SROI42,43 aims to quantify and account for the wider social, environmental, and economic impacts of interventions; it can help highlight how enhanced social connection may lead to reductions in healthcare utilization, improved wellbeing, and increased community resilience. Box 2 provides an illustrative example of the five stages involved in applying an SROI framework. This approach can be useful in contexts where a holistic valuation of outcomes is desired. However, it should be seen as one possible approach among others in a broader impact evaluation strategy.

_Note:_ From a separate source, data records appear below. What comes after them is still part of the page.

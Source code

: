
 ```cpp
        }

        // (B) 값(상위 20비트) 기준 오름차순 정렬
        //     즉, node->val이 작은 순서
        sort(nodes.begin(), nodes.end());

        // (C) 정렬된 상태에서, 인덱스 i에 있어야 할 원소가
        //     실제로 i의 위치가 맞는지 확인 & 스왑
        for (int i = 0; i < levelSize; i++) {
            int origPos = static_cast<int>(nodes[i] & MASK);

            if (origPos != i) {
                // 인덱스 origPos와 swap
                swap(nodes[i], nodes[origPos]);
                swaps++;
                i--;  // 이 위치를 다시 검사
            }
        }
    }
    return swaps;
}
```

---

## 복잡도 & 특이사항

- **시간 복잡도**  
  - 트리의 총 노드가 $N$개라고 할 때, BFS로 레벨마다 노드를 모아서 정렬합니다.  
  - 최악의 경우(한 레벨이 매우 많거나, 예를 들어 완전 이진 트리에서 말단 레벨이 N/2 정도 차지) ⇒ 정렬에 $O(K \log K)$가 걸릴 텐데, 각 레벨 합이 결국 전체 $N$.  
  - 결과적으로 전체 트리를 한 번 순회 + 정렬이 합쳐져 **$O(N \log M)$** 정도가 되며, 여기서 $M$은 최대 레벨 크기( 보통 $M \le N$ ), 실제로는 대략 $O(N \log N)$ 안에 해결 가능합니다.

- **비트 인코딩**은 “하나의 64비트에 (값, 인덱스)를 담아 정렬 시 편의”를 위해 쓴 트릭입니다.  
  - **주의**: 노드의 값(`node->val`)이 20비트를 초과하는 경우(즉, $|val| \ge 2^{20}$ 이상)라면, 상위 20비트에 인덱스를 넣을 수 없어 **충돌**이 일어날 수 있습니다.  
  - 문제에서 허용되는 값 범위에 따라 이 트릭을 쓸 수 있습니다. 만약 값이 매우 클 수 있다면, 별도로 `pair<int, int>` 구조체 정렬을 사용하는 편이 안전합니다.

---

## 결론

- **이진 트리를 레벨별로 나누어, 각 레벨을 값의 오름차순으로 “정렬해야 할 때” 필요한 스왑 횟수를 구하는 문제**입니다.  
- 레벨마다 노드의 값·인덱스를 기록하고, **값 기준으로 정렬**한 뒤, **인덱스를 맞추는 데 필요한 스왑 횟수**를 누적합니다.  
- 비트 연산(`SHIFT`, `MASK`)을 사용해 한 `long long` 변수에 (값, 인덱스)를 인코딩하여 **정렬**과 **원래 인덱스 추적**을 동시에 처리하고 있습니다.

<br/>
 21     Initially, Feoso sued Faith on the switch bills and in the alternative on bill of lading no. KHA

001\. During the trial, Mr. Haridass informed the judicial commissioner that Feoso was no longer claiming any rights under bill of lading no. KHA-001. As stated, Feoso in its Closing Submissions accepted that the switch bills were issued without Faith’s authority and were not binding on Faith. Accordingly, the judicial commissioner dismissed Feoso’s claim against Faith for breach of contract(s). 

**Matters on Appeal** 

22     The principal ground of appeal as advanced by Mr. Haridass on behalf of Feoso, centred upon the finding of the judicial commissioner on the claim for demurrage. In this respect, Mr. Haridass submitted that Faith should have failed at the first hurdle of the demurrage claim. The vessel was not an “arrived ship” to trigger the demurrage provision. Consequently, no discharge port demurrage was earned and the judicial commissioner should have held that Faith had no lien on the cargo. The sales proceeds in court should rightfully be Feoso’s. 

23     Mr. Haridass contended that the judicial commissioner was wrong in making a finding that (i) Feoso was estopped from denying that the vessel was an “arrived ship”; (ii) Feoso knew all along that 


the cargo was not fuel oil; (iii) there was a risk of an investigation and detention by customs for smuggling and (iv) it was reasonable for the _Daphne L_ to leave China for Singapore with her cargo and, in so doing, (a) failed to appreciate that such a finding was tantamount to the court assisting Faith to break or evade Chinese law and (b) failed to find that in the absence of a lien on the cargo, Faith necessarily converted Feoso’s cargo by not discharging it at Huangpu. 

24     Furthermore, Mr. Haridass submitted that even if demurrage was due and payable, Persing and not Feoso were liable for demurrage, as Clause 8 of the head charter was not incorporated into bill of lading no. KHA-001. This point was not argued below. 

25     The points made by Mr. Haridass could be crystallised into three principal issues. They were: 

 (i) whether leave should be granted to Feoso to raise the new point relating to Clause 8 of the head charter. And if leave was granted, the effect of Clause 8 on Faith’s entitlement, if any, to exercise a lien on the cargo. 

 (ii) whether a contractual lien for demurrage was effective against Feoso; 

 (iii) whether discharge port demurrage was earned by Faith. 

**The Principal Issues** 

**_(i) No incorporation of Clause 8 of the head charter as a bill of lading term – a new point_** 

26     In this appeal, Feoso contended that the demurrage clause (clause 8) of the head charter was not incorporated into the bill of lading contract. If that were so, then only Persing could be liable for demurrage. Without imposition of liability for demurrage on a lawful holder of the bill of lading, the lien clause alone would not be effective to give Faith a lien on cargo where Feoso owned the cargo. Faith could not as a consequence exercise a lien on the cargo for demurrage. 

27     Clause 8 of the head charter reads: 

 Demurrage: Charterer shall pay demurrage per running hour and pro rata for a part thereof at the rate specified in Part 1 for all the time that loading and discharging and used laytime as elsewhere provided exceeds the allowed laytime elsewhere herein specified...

We need to quantify the total social value generated by the social connection and inclusion programs. The SROI ratio can be calculated to assess the return on investment. Ultimately, the findings, including any limitations in establishing the SROI estimate, should be disseminated to stakeholders, specifically to program funders and commissioners, and used to inform future investment in programs to improve social connection and inclusion. This, in turn, can help ensure health equity, leading to significant health improvements for individuals and communities. Finally, an equally important yet often overlooked area is understanding the costs of not investing in social connection programs. While such initiatives may require additional investment, the long-term social and economic costs of inaction may well be significantly higher44.

Summary

Social isolation increases the risk of premature death comparably to other major risk factors like obesity, smoking, and lack of physical activity. However, the national and global public health investment in initiatives that support social connection and inclusion thus far has been modest. Advancing the science of social connection and demonstrating its quantifiable benefits for health can drive future investment and consequently health improvements. We need to accelerate current advancements in the science of social connection and inclusion as a health priority, including exploring the immense potential of digital health solutions in this area. To improve health and wellbeing in communities, we should further develop, evaluate, implement, and share digital and non-digital programs that support effective social connection and inclusion in structurally disadvantaged populations. We also need to improve definitions and measures to systematize the science of social connection and evaluate cost and impact. Finally, the field would benefit greatly from the advancement of research methods and implementation of translational research initiatives impacting both policy and practice. Doing so would provide further structure and tools to support national and international efforts in creating connected, inclusive, and thriving communities for all.